What IFRS S2 Is — and What It Is Not

IFRS S2 is a disclosure standard. It is not an accounting standard, not a target-setting framework, not a crediting mechanism, and not a measurement methodology in its own right. Its purpose is to specify, in technically auditable terms, what an entity must disclose to general purpose financial report users about its climate-related risks and opportunities — specifically those risks and opportunities that could reasonably be expected to affect the entity’s cash flows, access to finance, or cost of capital over the short, medium, or long term. The accounting methodology underneath the disclosure is the GHG Protocol Corporate Standard. The measurement methodology for Scope 2 is the GHG Protocol Scope 2 Guidance, applied in the dual-reporting form. The Scope 3 methodology is the GHG Protocol Corporate Value Chain Standard. IFRS S2 mandates that these methodologies be used; it does not replace them.

This distinction matters because it shapes how the standard is enforced. Under the IFRS S1 / S2 architecture, the entity reporting under IFRS S2 is making an assertion: my disclosures comply with the requirements of IFRS S2 as adopted in my jurisdiction. The assurance provider tests that assertion against the standard’s paragraph-level requirements — did the entity disclose what paragraph 17 requires? Did the metrics meet the requirements of paragraph 29? Was the Scope 3 materiality assessment performed in line with paragraph 29(a)(i)(3)? The underlying measurement quality — whether the Scope 1 figure is accurate, whether the Scope 3 boundary is complete — is tested against the methodological standards the disclosure points to, primarily the GHG Protocol. IFRS S2 is the disclosure layer; the GHG Protocol is the measurement layer; ISAE 3000 and ISAE 3410 are the assurance layer that audits both.

What IFRS S2 is, structurally, is a re-engineering of the TCFD voluntary recommendations into a mandatory ISSB standard. The four pillars are preserved verbatim — Governance, Strategy, Risk Management, Metrics & Targets — but every “recommended disclosure” in TCFD becomes a “shall disclose” requirement in IFRS S2, with paragraph-level granularity that audit engagements can test. The disclosure of cross-industry metrics that TCFD treated as a set of suggestions becomes the seven cross-industry metric categories in paragraph 29. The industry-based metrics that TCFD signposted as the responsibility of other bodies becomes the SASB-derived industry guidance through Appendix B. The scenario analysis that TCFD recommended becomes a strategic resilience assessment required by paragraph 22.

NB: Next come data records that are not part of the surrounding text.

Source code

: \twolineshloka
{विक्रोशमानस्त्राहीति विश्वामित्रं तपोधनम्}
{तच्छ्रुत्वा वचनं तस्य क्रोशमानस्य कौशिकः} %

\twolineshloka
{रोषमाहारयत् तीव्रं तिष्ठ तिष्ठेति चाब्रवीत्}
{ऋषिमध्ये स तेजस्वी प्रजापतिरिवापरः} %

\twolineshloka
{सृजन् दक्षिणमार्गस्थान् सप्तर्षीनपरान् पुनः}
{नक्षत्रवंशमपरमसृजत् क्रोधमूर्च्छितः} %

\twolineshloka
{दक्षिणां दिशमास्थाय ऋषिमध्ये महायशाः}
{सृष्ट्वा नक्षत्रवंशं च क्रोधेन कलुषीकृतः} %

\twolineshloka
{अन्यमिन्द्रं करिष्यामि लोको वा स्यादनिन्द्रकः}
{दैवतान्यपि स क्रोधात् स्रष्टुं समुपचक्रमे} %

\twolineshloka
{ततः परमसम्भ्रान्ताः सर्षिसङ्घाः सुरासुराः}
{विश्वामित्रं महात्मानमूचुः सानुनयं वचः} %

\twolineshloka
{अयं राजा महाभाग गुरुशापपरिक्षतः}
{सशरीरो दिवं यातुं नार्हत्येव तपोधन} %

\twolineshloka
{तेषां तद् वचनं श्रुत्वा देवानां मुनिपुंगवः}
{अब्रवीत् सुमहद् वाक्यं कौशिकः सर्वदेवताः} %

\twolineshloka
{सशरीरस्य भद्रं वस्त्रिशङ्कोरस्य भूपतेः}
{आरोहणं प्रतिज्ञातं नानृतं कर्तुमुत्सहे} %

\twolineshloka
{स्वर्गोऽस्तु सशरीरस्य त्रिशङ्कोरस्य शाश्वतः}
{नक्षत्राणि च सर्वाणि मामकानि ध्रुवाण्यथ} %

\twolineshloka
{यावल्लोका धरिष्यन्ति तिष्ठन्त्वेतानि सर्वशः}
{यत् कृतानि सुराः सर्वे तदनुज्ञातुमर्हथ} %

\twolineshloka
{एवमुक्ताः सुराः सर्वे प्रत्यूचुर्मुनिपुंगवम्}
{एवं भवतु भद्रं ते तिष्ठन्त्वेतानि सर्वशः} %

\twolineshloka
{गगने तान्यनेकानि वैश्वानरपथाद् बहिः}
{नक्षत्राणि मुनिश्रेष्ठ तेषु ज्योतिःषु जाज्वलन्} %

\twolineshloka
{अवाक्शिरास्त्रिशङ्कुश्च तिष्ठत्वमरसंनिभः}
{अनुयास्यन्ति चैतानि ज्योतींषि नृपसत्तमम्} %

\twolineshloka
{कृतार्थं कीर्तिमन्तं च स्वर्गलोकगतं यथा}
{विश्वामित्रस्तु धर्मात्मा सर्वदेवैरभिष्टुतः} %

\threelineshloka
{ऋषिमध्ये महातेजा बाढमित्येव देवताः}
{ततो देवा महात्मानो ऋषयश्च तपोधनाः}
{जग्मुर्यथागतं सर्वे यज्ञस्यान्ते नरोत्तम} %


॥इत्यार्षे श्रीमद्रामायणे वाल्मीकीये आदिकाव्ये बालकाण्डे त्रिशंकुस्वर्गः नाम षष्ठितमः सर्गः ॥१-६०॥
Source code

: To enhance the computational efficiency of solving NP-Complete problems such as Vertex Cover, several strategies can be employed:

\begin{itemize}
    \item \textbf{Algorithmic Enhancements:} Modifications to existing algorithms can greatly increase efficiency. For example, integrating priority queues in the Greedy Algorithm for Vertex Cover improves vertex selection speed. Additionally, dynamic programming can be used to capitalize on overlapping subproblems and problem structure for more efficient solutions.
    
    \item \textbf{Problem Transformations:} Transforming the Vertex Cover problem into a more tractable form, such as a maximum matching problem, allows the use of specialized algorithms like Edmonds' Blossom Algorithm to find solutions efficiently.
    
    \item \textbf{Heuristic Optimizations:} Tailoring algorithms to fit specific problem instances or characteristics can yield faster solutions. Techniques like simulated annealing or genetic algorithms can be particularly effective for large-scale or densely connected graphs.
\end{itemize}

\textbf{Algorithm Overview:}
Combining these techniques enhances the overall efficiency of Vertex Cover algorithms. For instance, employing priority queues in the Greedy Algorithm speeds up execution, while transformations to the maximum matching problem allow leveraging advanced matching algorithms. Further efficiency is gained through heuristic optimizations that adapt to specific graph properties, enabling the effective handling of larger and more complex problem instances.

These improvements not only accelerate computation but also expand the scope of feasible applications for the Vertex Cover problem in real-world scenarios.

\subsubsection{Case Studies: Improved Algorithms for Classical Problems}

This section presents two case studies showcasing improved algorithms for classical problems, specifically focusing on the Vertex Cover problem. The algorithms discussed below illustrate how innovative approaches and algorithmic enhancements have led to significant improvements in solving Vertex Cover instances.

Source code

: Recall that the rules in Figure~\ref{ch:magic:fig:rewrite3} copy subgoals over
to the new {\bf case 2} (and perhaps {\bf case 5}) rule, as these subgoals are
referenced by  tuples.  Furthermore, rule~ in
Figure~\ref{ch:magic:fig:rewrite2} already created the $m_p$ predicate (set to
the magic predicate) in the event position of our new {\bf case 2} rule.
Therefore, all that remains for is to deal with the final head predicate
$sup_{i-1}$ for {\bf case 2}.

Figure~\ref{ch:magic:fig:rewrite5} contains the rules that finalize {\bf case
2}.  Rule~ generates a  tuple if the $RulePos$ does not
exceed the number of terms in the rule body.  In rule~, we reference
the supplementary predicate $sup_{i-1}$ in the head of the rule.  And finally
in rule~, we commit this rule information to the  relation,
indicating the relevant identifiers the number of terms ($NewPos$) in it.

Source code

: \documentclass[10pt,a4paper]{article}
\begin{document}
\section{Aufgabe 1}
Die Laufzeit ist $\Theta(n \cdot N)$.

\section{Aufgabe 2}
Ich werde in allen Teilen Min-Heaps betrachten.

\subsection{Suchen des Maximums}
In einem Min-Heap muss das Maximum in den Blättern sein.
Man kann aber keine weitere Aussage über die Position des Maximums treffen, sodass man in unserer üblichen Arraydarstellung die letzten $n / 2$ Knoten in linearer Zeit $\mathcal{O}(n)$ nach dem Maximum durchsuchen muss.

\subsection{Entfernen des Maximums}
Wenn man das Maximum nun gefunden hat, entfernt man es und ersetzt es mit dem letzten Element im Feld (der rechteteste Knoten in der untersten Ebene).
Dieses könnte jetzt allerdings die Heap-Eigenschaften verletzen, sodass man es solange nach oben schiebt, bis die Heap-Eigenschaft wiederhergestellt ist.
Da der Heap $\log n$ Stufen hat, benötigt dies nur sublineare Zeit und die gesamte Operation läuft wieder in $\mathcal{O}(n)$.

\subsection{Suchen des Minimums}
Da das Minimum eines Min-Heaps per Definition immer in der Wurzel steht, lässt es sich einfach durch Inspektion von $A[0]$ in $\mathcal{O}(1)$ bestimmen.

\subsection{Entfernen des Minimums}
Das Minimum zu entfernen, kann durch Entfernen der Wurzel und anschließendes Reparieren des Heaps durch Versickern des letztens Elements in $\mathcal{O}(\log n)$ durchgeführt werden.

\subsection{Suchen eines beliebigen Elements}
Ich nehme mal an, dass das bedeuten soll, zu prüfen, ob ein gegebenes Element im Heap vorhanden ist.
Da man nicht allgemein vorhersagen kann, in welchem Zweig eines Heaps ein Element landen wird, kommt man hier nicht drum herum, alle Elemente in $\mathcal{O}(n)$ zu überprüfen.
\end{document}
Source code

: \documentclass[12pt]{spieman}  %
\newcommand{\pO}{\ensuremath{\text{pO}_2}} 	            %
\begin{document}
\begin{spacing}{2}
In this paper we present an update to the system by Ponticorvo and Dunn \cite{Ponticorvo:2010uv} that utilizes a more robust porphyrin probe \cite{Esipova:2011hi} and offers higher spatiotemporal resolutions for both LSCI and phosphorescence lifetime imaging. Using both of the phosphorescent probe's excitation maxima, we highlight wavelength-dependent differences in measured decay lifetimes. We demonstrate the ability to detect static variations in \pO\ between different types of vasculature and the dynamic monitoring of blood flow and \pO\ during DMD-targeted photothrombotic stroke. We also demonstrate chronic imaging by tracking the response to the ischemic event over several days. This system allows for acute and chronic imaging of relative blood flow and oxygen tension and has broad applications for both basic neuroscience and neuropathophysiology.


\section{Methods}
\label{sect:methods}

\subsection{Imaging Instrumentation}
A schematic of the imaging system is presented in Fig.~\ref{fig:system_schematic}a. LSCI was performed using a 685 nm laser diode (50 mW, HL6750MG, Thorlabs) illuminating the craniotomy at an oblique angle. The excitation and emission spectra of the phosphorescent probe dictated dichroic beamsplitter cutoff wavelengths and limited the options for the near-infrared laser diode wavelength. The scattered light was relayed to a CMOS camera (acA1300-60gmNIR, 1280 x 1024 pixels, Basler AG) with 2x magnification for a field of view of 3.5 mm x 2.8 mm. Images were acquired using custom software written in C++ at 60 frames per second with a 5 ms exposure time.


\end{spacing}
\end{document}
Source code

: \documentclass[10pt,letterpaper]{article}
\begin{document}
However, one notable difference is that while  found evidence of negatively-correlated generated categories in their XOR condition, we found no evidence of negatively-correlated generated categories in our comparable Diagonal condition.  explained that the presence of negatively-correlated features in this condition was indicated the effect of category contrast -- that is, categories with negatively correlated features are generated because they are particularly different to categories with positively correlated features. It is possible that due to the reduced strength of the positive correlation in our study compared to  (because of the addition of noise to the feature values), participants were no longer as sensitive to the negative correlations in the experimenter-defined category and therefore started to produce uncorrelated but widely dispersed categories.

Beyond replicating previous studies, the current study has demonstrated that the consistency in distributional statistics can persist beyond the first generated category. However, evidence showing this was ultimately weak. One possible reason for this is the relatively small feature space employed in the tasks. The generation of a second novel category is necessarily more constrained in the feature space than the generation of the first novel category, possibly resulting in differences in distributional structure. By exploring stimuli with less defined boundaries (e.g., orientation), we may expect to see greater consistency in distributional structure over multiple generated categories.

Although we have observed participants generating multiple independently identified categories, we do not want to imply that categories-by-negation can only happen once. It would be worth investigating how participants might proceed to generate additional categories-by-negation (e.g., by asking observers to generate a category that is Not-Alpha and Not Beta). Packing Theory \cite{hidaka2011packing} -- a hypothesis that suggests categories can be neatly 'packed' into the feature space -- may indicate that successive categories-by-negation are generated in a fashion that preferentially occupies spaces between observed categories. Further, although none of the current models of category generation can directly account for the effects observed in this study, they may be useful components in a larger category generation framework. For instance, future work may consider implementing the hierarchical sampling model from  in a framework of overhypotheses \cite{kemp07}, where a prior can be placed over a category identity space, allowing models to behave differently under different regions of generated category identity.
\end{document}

What IFRS S2 is not is equally important. It is not a double-materiality framework — the materiality test is single-materiality and investor-focused, asking what could affect the entity’s prospects, not what the entity’s activities do to the environment. It does not set targets or evaluate target ambition — that is the SBTi’s remit. It does not credit removals or rule on the integrity of carbon credits — that is the GHG Protocol Land Sector and Removals Standard, the voluntary carbon market crediting programmes, and the Article 6 Paris Agreement mechanism. It does not impose a transition plan — it requires disclosure of the plan an entity has, if any. It does not apply automatically — it applies where a jurisdiction has adopted it into law, or where an entity voluntarily applies it.

Why IFRS S2 Exists

The reason IFRS S2 exists is the reason the ISSB exists, and the reason the ISSB exists is a specific institutional failure that the climate disclosure landscape arrived at by 2020. The TCFD recommendations, published by the Financial Stability Board’s Task Force on Climate-related Financial Disclosures in 2017, had become the dominant voluntary framework for corporate climate disclosure within five years of publication. By 2020 the major capital-market jurisdictions were converging on TCFD as the de facto standard — the UK had mandated TCFD-aligned reporting, the EU was incorporating TCFD into the CSRD’s predecessor regime, the SEC was preparing a TCFD-aligned rule, jurisdictions across Asia were building TCFD into listing rules. Convergence was the visible story. Beneath the convergence, three problems were widening.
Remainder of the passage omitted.